To do that, we'll start at some random point (i.e. we give all inputs random values), then we'll take the partial derivative of the loss function with respect to each input. This will give us the slope of the loss function at that point for each input. We can then slightly shift each input in the opposite direction of the slope, which will have the effect of moving us down the slope of the loss function. We repeat this process many times, and eventually we'll end up at a point where the loss function is at a local minimum.

And that's it! That's the basic idea behind gradient descent. We...descend the gradient of the loss function. For our gaussian splatting example, we'd be adjusting the parameters of the spheres to make the rendered image look more and more like the ground truth image. We do this from a bunch of different angles, and eventually the parameters converge to get the results I showed at the start.

Wrapping Up

I know this wasn't the most exciting topic, but I wanted to make sure I had a solid understanding of the math behind gradient descent before I move on to more complex topics, like implementing gaussian splatting.

If you're interested in learning more about this topic, here are a few resources that I found helpful:

I was specifically looking at gradient descent in the context of machine learning and neural networks, since that's where it's most often used. I went through the process of building a couple of simple neural networks from scratch, which was a great way to solidify my understanding of the topic. I highly recommend those last two videos if you're interested in the nitty-gritty of how neural networks "learn".

Hopefully I'll have something prettier and less math-y to talk about next week, but I'm glad I took the time to make sure I understand this topic well.

See you next week!

Bonus: The Chain Rule

Because the chain rule isn't strictly necessary for understanding gradient descent, I moved this section to the end, but it's a pretty neat concept, so I wanted to include it.

Ok, so as explained above, we know how to take the derivative of a multi-variable function with respect to one of its inputs, but what if the function is made up of other functions? For example, let's look at the following system of equations:

f(x, y) = h(g(x, y))
h(z) = sin(z)
g(x, y) = x * y

Here, we have a function f(x, y) that's defined by two other functions h(z) and g(x, y). Now imagine we want to find out how much the output of f changes as we change x. This is where the chain rule comes in handy.

The chain rule tells us that:

The derivative of f with respect to x is the derivative of h with respect to g times the derivative of g with respect to x.

Symbolically, this is written as:

df/dx = dh/dg * dg/dx

In other words, we can break down the derivative of f into the derivatives of h and g and multiply them together.

Let's looks at our example again:

f(x, y) = h(g(x, y))
h(z) = sin(z)
g(x, y) = x * y

We can take the derivative of h with respect to g:

dh/dg = cos(g)

And the derivative of g(x, y) with respect to x:

dg/dx = y

So the derivative of f(x, y) with respect to x is:

df/dx
  = dh/dg        * dg/dx
  = cos(g(x, y)) * y
  = cos(x * y)   * y

What this tells us is that if we increase x by a small amount, the output of f will change by cos(x * y) * y.
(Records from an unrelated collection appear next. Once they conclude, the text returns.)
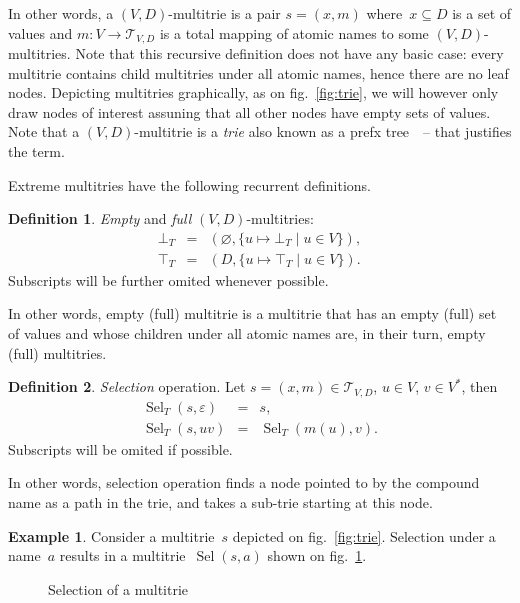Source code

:\documentclass{article}
\theoremstyle{definition}
\newtheorem{Df}{Definition}
\newtheorem{Ex}{Example}
\newcommand{\setcharmt}{T}
\newcommand{\setsymbol}[3]{\mathcal{#1}_{#2,#3}}
\newcommand{\setmt}[2]{\setsymbol{\setcharmt}{#1}{#2}}
\newcommand{\select}{\operatorname{Sel}}
\begin{document}
In other words, a $(V,D)$-multitrie is a pair $s = (x, m)$ where~$x\subseteq D$
is a set of values and $m: V \to \setmt{V}{D}$ is a total mapping of
atomic names to some $(V,D)$-multitries. Note that this recursive definition does
not have any basic case: every multitrie contains child multitries
under all atomic names, hence there are no leaf nodes.
Depicting multitries graphically, as on fig.~\ref{fig:trie}, we will however
only draw nodes of interest assuning that all other nodes have empty sets of
values.  Note that a $(V,D)$-multitrie is a \emph{trie} also known as
a prefx tree~\cite{bib:knuth-trie}~-- that justifies the term.

Extreme multitries have the following recurrent definitions.
\begin{Df}\label{df:mt-extreme}
\emph{Empty} and \emph{full} $(V,D)$-multitries:
\begin{eqnarray*}
  \bot_\setcharmt & = &
      ( \varnothing, \{ u \mapsto \bot_\setcharmt \mid u\in V \} ) , \\
  \top_\setcharmt & = &
      ( D,           \{ u \mapsto \top_\setcharmt \mid u\in V \} ) .
\end{eqnarray*}
Subscripts will be further omited whenever possible.
\end{Df}
In other words, empty (full) multitrie is a multitrie that has an empty
(full) set of values and whose children under all atomic names are, in their
turn, empty (full) multitries.

\begin{Df}\label{df:mt-select}
\emph{Selection} operation. Let $s=(x,m) \in \setmt{V}{D}$, $u\in V$,
$v\in V^\ast$, then
\begin{eqnarray*}
  \select_\setcharmt(s, \varepsilon) & = & s , \\
  \select_\setcharmt(s, u v) & = & \select_\setcharmt(m(u), v) .
\end{eqnarray*}
Subscripts will be omited if possible.
\end{Df}

In other words, selection operation finds a node pointed to by the
compound name as a path in the trie, and takes a sub-trie starting
at this node.

\begin{Ex}\label{ex:mt-select}
Consider a multitrie~$s$ depicted on fig.~\ref{fig:trie}. Selection under a
name~$a$ results in a multitrie~$\select(s,a)$ shown on
fig.~\ref{fig:mt-select}.
\end{Ex}

\begin{figure}[ht]
\begin{center}
\begin{minipage}{17em}
\end{minipage}
\end{center}
\caption{Selection of a multitrie}\label{fig:mt-select}
\end{figure}
\end{document}
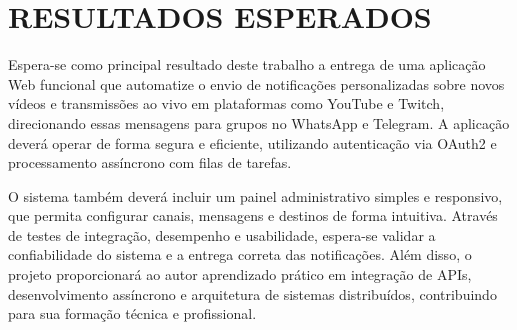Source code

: 



    

\section{RESULTADOS ESPERADOS}
\label{sec:resultados}

Espera-se como principal resultado deste trabalho a entrega de uma aplicação Web funcional que automatize o envio de notificações personalizadas sobre novos vídeos e transmissões ao vivo em plataformas como YouTube e Twitch, direcionando essas mensagens para grupos no WhatsApp e Telegram. A aplicação deverá operar de forma segura e eficiente, utilizando autenticação via OAuth2 e processamento assíncrono com filas de tarefas.

O sistema também deverá incluir um painel administrativo simples e responsivo, que permita configurar canais, mensagens e destinos de forma intuitiva. Através de testes de integração, desempenho e usabilidade, espera-se validar a confiabilidade do sistema e a entrega correta das notificações. Além disso, o projeto proporcionará ao autor aprendizado prático em integração de APIs, desenvolvimento assíncrono e arquitetura de sistemas distribuídos, contribuindo para sua formação técnica e profissional.


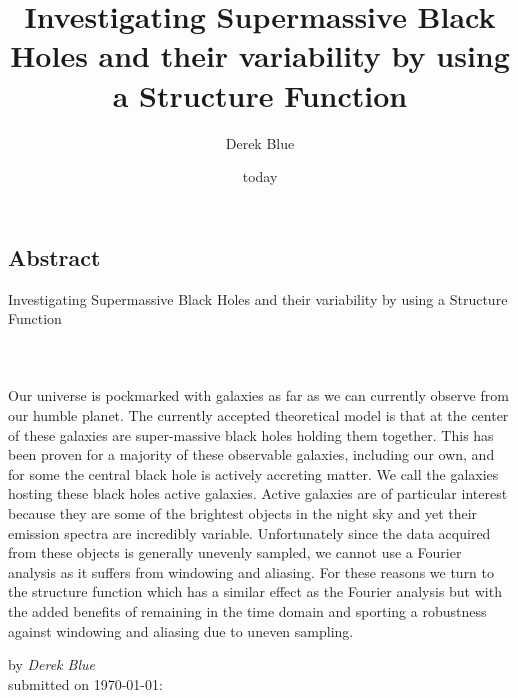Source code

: \documentclass[12pt, oneside]{smuthesis}
\newcommand{\myTitle}{Investigating Supermassive Black Holes and their variability by using a Structure Function}
\begin{document}
\frontmatter
\title{\sc \myTitle}
\author{Derek Blue}
\date{today}
\medskip

\maketitle
\pagestyle{headings}

\begin{center}
\section*{\center \sc Abstract} \label{abstract}
\sc \myTitle
\paragraph*{\center  \\}
\end{center}
Our universe is pockmarked with galaxies as far as we can currently observe from our humble planet. The currently accepted theoretical model is that at the center of these galaxies are super-massive black holes holding them together. This has been proven for a majority of these observable galaxies, including our own, and for some the central black hole is actively accreting matter. We call the galaxies hosting these black holes active galaxies. Active galaxies are of particular interest because they are some of the brightest objects in the night sky and yet their emission spectra are incredibly variable. Unfortunately since the data acquired from these objects is generally unevenly sampled, we cannot use a Fourier analysis as it suffers from windowing and aliasing. For these reasons we turn to the structure function which has a similar effect as the Fourier analysis but with the added benefits of remaining in the time domain and sporting a robustness against windowing and aliasing due to uneven sampling.

\begin{center}
by {\em Derek Blue}\\
submitted on \today:\\
\end{center}
\newpage

\tableofcontents
\listoffigures
\listoftables
\newpage
%
\mainmatter
\end{document}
This is a very powerful concept. It's used all over the place in machine learning and other fields, where we have a set of inputs and then a set of functions that transform those inputs into a final output. The chain rule allows us to walk through our system of functions backwards, finding the derivative of the final output with respect to each input by chaining the derivatives of each function from the overall system together. That means that we only ever need to think about the derivative of a single function at a time. We can even automate the process of finding the derivative of a complex system of functions, as long as we can find the derivative of each individual function in that system.

This is exactly what the Micrograd library I mentioned in the "wrapping up" section does, as well as how PyTorch's more robust automatic differentiation system, Autograd, works.